Vladimir Nabokov

NABOKV-L post 0002497, Fri, 24 Oct 1997 10:29:20 -0700

Subject
nature and fusion in Pnin and Speak, Memory (fwd)
Date
Body
From: Kamni Gill <kamni@dolphin.upenn.edu>

In Pnin, American children are described as healthy, tall, indolent and
difficult with no Russian and no sense of nature. What is the narrator's
sense of nature?

Following this description is a scene in which Pnin feels porous and
pregnable and dissolves into the immediate landscape and another of
memory.
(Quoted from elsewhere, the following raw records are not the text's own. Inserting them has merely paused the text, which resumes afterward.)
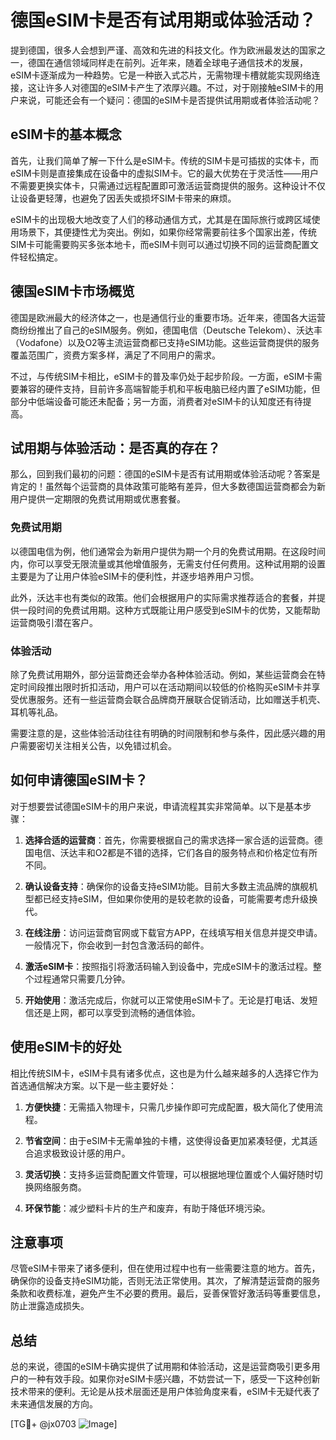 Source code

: # 德国eSIM卡是否有试用期或体验活动？

提到德国，很多人会想到严谨、高效和先进的科技文化。作为欧洲最发达的国家之一，德国在通信领域同样走在前列。近年来，随着全球电子通信技术的发展，eSIM卡逐渐成为一种趋势。它是一种嵌入式芯片，无需物理卡槽就能实现网络连接，这让许多人对德国的eSIM卡产生了浓厚兴趣。不过，对于刚接触eSIM卡的用户来说，可能还会有一个疑问：德国的eSIM卡是否提供试用期或者体验活动呢？

## eSIM卡的基本概念

首先，让我们简单了解一下什么是eSIM卡。传统的SIM卡是可插拔的实体卡，而eSIM卡则是直接集成在设备中的虚拟SIM卡。它的最大优势在于灵活性——用户不需要更换实体卡，只需通过远程配置即可激活运营商提供的服务。这种设计不仅让设备更轻薄，也避免了因丢失或损坏SIM卡带来的麻烦。

eSIM卡的出现极大地改变了人们的移动通信方式，尤其是在国际旅行或跨区域使用场景下，其便捷性尤为突出。例如，如果你经常需要前往多个国家出差，传统SIM卡可能需要购买多张本地卡，而eSIM卡则可以通过切换不同的运营商配置文件轻松搞定。

## 德国eSIM卡市场概览

德国是欧洲最大的经济体之一，也是通信行业的重要市场。近年来，德国各大运营商纷纷推出了自己的eSIM服务。例如，德国电信（Deutsche Telekom）、沃达丰（Vodafone）以及O2等主流运营商都已支持eSIM功能。这些运营商提供的服务覆盖范围广，资费方案多样，满足了不同用户的需求。

不过，与传统SIM卡相比，eSIM卡的普及率仍处于起步阶段。一方面，eSIM卡需要兼容的硬件支持，目前许多高端智能手机和平板电脑已经内置了eSIM功能，但部分中低端设备可能还未配备；另一方面，消费者对eSIM卡的认知度还有待提高。

## 试用期与体验活动：是否真的存在？

那么，回到我们最初的问题：德国的eSIM卡是否有试用期或体验活动呢？答案是肯定的！虽然每个运营商的具体政策可能略有差异，但大多数德国运营商都会为新用户提供一定期限的免费试用期或优惠套餐。

### 免费试用期

以德国电信为例，他们通常会为新用户提供为期一个月的免费试用期。在这段时间内，你可以享受无限流量或其他增值服务，无需支付任何费用。这种试用期的设置主要是为了让用户体验eSIM卡的便利性，并逐步培养用户习惯。

此外，沃达丰也有类似的政策。他们会根据用户的实际需求推荐适合的套餐，并提供一段时间的免费试用期。这种方式既能让用户感受到eSIM卡的优势，又能帮助运营商吸引潜在客户。

### 体验活动

除了免费试用期外，部分运营商还会举办各种体验活动。例如，某些运营商会在特定时间段推出限时折扣活动，用户可以在活动期间以较低的价格购买eSIM卡并享受优惠服务。还有一些运营商会联合品牌商开展联合促销活动，比如赠送手机壳、耳机等礼品。

需要注意的是，这些体验活动往往有明确的时间限制和参与条件，因此感兴趣的用户需要密切关注相关公告，以免错过机会。

## 如何申请德国eSIM卡？

对于想要尝试德国eSIM卡的用户来说，申请流程其实非常简单。以下是基本步骤：

1. **选择合适的运营商**：首先，你需要根据自己的需求选择一家合适的运营商。德国电信、沃达丰和O2都是不错的选择，它们各自的服务特点和价格定位有所不同。
   
2. **确认设备支持**：确保你的设备支持eSIM功能。目前大多数主流品牌的旗舰机型都已经支持eSIM，但如果你使用的是较老款的设备，可能需要考虑升级换代。

3. **在线注册**：访问运营商官网或下载官方APP，在线填写相关信息并提交申请。一般情况下，你会收到一封包含激活码的邮件。

4. **激活eSIM卡**：按照指引将激活码输入到设备中，完成eSIM卡的激活过程。整个过程通常只需要几分钟。

5. **开始使用**：激活完成后，你就可以正常使用eSIM卡了。无论是打电话、发短信还是上网，都可以享受到流畅的通信体验。

## 使用eSIM卡的好处

相比传统SIM卡，eSIM卡具有诸多优点，这也是为什么越来越多的人选择它作为首选通信解决方案。以下是一些主要好处：

1. **方便快捷**：无需插入物理卡，只需几步操作即可完成配置，极大简化了使用流程。

2. **节省空间**：由于eSIM卡无需单独的卡槽，这使得设备更加紧凑轻便，尤其适合追求极致设计感的用户。

3. **灵活切换**：支持多运营商配置文件管理，可以根据地理位置或个人偏好随时切换网络服务商。

4. **环保节能**：减少塑料卡片的生产和废弃，有助于降低环境污染。

## 注意事项

尽管eSIM卡带来了诸多便利，但在使用过程中也有一些需要注意的地方。首先，确保你的设备支持eSIM功能，否则无法正常使用。其次，了解清楚运营商的服务条款和收费标准，避免产生不必要的费用。最后，妥善保管好激活码等重要信息，防止泄露造成损失。

## 总结

总的来说，德国的eSIM卡确实提供了试用期和体验活动，这是运营商吸引更多用户的一种有效手段。如果你对eSIM卡感兴趣，不妨尝试一下，感受一下这种创新技术带来的便利。无论是从技术层面还是用户体验角度来看，eSIM卡无疑代表了未来通信发展的方向。

[TG💪+ @jx0703 ![Image](https://github.com/user-attachments/assets/dbca1d08-cadb-493c-b0ec-ad6f7a83f270)]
It is an "awful feeling of sinking and melting into ones physical
sruroundings." A similar scene-they are descriptions of Pnin's cardiac
condition- occurs at the beginning of the novel.
In Speak, Memory the physical description of a fusion with a natural
elements is used to describe extreme happiness and wonder in at least two
places- when Nabokov describes the highest enjoyment of timelessness-
in a landscape selected at random among rare butterflies and their food
plants and when a drop of water is observed falling from the a leaf:
"Tip, leaf, dip relief--the instant it all took to happen seemed to me not
so much a fraction of time as a fissure in it, a missed heartbeat, whcih
was refunded at once by a patter of rhymes: I say "patter"
intentionally, for when a gust of wind did come , the trees would briskly
start to drip all together in as crude an imitation of the the recent
downpour as the stanza I was already muttering resembled the shock of
wonder I had experienced when for a moment heart and leaf had been one."

Are there descriptions of this kind of melting, fusion with a
natural landscape, or in other Nabokov works? I would like to think
more carefully about these passages and others like them.